Da Lang hábilmente ató la cuerda al asa del cubo, lo arrojó al pozo, lo sacudió unas cuantas veces, y el cubo se volteó en el agua, llenándose rápidamente.

Pero el cubo lleno de agua era muy pesado, y el muchacho parecía tener algo de dificultad.

No había palancas ni nada parecido en el pozo, solo un pozo descubierto.

Qin Yao se adelantó, agarró la cuerda y con un pequeño esfuerzo, levantó el cubo.

Da Lang se sorprendió al verla levantar el pesado cubo lleno de agua, la expresión adormecida en su rostro revelando un atisbo de luz.

Las dos vasijas de barro que Qin Yao había vaciado por la mañana también habían sido traídas.

Qin Yao vertió el agua del cubo en las vasijas, llenándolas a ambas.

Luego usó el agua restante para enjuagar el cubo de madera, lo arrojó de nuevo al pozo, imitando las acciones anteriores de Da Lang, lo sacudió y sacó otro cubo lleno de agua.

Qin Yao llevaba el cubo en una mano y abrazaba una vasija de barro con la otra, la restante la llevaba Da Lang en sus brazos.

Quizás era la primera vez que traía tanta agua a casa, y una sonrisa ingenua apareció en el rostro habitualmente maduro del muchacho.
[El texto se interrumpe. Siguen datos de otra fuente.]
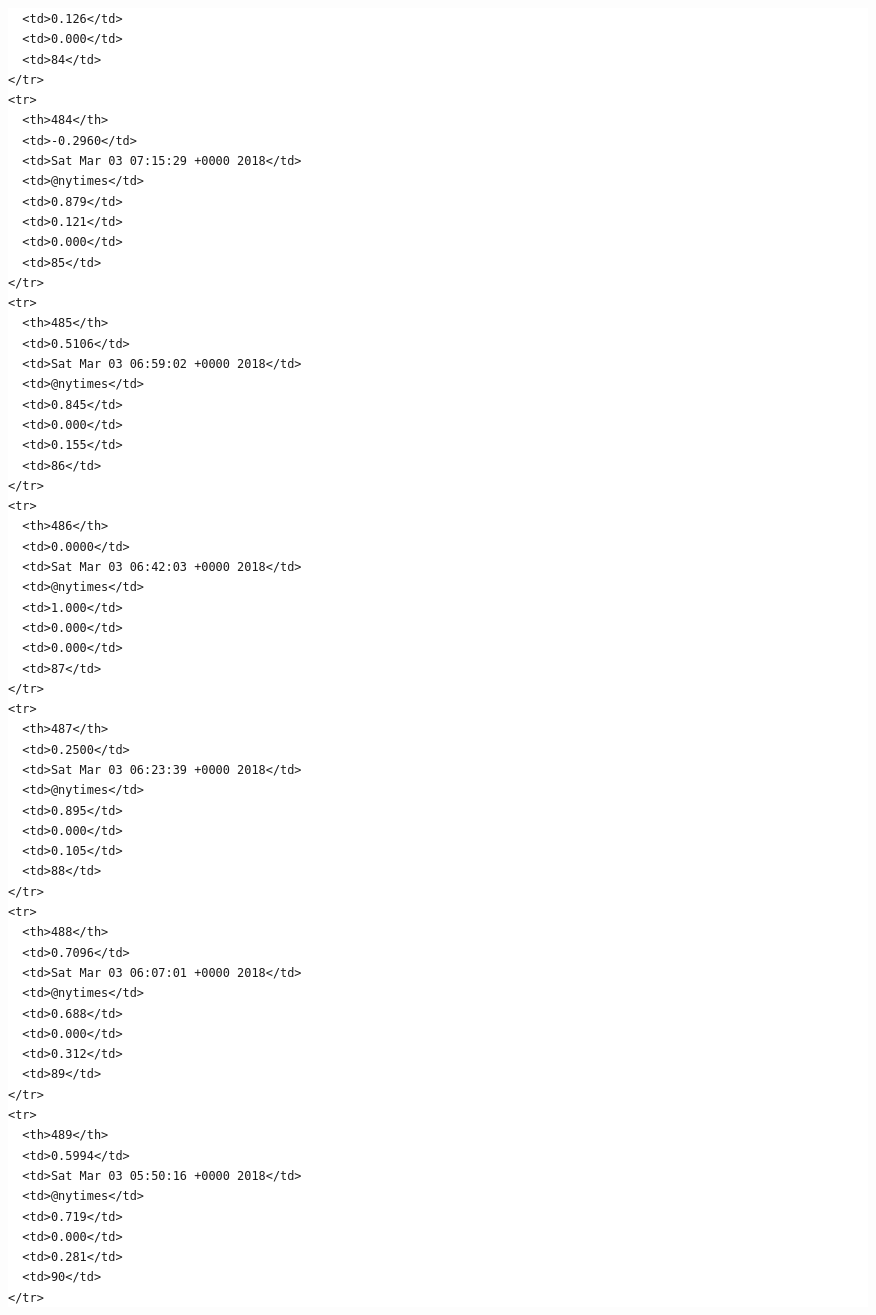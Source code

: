       <td>0.126</td>
      <td>0.000</td>
      <td>84</td>
    </tr>
    <tr>
      <th>484</th>
      <td>-0.2960</td>
      <td>Sat Mar 03 07:15:29 +0000 2018</td>
      <td>@nytimes</td>
      <td>0.879</td>
      <td>0.121</td>
      <td>0.000</td>
      <td>85</td>
    </tr>
    <tr>
      <th>485</th>
      <td>0.5106</td>
      <td>Sat Mar 03 06:59:02 +0000 2018</td>
      <td>@nytimes</td>
      <td>0.845</td>
      <td>0.000</td>
      <td>0.155</td>
      <td>86</td>
    </tr>
    <tr>
      <th>486</th>
      <td>0.0000</td>
      <td>Sat Mar 03 06:42:03 +0000 2018</td>
      <td>@nytimes</td>
      <td>1.000</td>
      <td>0.000</td>
      <td>0.000</td>
      <td>87</td>
    </tr>
    <tr>
      <th>487</th>
      <td>0.2500</td>
      <td>Sat Mar 03 06:23:39 +0000 2018</td>
      <td>@nytimes</td>
      <td>0.895</td>
      <td>0.000</td>
      <td>0.105</td>
      <td>88</td>
    </tr>
    <tr>
      <th>488</th>
      <td>0.7096</td>
      <td>Sat Mar 03 06:07:01 +0000 2018</td>
      <td>@nytimes</td>
      <td>0.688</td>
      <td>0.000</td>
      <td>0.312</td>
      <td>89</td>
    </tr>
    <tr>
      <th>489</th>
      <td>0.5994</td>
      <td>Sat Mar 03 05:50:16 +0000 2018</td>
      <td>@nytimes</td>
      <td>0.719</td>
      <td>0.000</td>
      <td>0.281</td>
      <td>90</td>
    </tr>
Posiblemente por tener algo que comer, sus pasos hacia casa se volvieron cada vez más enérgicos.

—¡Madre!

Qin Yao y Da Lang ni siquiera habían llegado al umbral cuando vieron a una pequeña figura en la ladera gritándoles emocionada.

Tan pronto como los vio, inmediatamente echó a correr hacia abajo, tropezando hacia ellos.

—¡Más despacio!

—Qin Yao rápidamente le recordó.

Pero los niños criados en el campo son resistentes.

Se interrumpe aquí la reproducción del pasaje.